Fitch announced on Friday that it had placed Britain’s top-level “AAA” credit rating on watch for possible downgrade because the government’s latest forecasts expect debt to peak later and at a higher level than previously expected.
The news came one month after rival agency Moody’s stripped Britain of a triple-A debt rating, saying government debt was still mounting and that growth was too weak to reverse the trend before 2016.
“Fitch Ratings has placed the United Kingdom’s ‘AAA’ Long-term Issuer Default Ratings on rating watch negative, indicating a heightened probability of a downgrade in the near term,” the agency said in a statement on Friday.
This “reflects the latest economic and fiscal forecasts published by the Office for Budget Responsibility that indicate that UK government debt will peak later and at a higher level than previously expected,” the agency added.
Fitch said it plans to complete its review of Britain by the end of next month.
British Prime Minister David Cameron’s government said that the announcement reflected the economic challenges it faced, but insisted it would not be deterred from its austerity program designed to drive down a record budget deficit.
“This underlines that there are no easy answers to problems built up over many years.
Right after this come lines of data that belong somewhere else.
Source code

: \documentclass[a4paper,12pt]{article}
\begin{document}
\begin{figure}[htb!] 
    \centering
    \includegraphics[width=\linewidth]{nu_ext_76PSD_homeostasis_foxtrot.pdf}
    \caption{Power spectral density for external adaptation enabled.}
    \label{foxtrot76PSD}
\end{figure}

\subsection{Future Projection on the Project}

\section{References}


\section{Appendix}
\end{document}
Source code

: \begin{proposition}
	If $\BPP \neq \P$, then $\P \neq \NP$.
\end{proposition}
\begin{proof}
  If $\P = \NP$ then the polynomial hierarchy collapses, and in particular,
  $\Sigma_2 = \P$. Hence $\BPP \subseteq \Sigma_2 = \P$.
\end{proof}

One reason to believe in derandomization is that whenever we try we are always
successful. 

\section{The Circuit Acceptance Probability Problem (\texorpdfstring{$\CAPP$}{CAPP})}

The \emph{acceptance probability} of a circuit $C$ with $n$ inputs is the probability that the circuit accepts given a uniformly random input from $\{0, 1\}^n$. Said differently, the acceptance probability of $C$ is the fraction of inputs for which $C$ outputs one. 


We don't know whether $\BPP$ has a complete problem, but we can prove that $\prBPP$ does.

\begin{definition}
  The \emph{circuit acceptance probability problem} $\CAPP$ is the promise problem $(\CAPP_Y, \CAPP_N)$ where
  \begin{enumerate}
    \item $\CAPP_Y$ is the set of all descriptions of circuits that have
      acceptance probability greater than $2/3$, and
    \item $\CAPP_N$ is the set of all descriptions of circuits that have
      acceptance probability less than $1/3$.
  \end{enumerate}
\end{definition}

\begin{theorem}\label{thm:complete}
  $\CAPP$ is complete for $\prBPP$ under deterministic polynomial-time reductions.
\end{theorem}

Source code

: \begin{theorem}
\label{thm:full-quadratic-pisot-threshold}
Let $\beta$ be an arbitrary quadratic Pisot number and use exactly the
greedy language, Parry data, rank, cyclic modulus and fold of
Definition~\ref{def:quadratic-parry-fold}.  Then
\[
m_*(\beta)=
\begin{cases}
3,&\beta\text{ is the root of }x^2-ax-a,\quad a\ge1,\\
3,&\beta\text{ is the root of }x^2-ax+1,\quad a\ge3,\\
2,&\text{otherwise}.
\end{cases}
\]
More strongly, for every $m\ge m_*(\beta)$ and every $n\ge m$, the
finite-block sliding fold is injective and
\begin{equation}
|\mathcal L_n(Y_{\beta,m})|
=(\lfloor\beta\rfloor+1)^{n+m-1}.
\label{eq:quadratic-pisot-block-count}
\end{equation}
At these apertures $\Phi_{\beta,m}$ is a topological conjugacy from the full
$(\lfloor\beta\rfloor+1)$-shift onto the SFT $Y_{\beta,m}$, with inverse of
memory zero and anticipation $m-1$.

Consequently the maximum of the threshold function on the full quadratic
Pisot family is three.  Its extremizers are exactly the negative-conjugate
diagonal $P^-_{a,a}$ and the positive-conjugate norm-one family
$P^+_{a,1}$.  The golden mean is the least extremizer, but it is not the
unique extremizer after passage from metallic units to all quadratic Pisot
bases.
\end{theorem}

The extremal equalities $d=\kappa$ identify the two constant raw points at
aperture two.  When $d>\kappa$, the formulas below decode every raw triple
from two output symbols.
But we are, slowly but surely, fixing our country’s economic problems,” a UK Treasury spokesperson said. “The deficit is down by a third, and one and a quarter million new private sector jobs have been created.”
However, the opposition Labour Party warned that Fitch had dealt yet another blow to British Finance Minister George Osborne, who used his annual budget on Wednesday to warn he would not change his course.
“George Osborne’s plan has catastrophically failed on growth, living standards and the deficit,” Labour’s Treasury spokesman Chris Leslie said.
“Instead of a change of direction and action to kick-start the flatlining economy, all we got this week was more of the same failing policies,” he said.
Gross government debt is now forecast to peak in 2016-2017 at 100.8 percent of GDP before starting to decline.
“Fitch has previously stated that gross general government debt failing to stabilize below 100 percent of GDP and on a firm downward path toward 90 percent over the medium term would likely result in a downgrade of the UK’s sovereign ratings,” the agency said.
Howard Archer, chief UK and European economist at the economic and financial analysis firm IHS Global Insight, said that the decision was “entirely predictable.”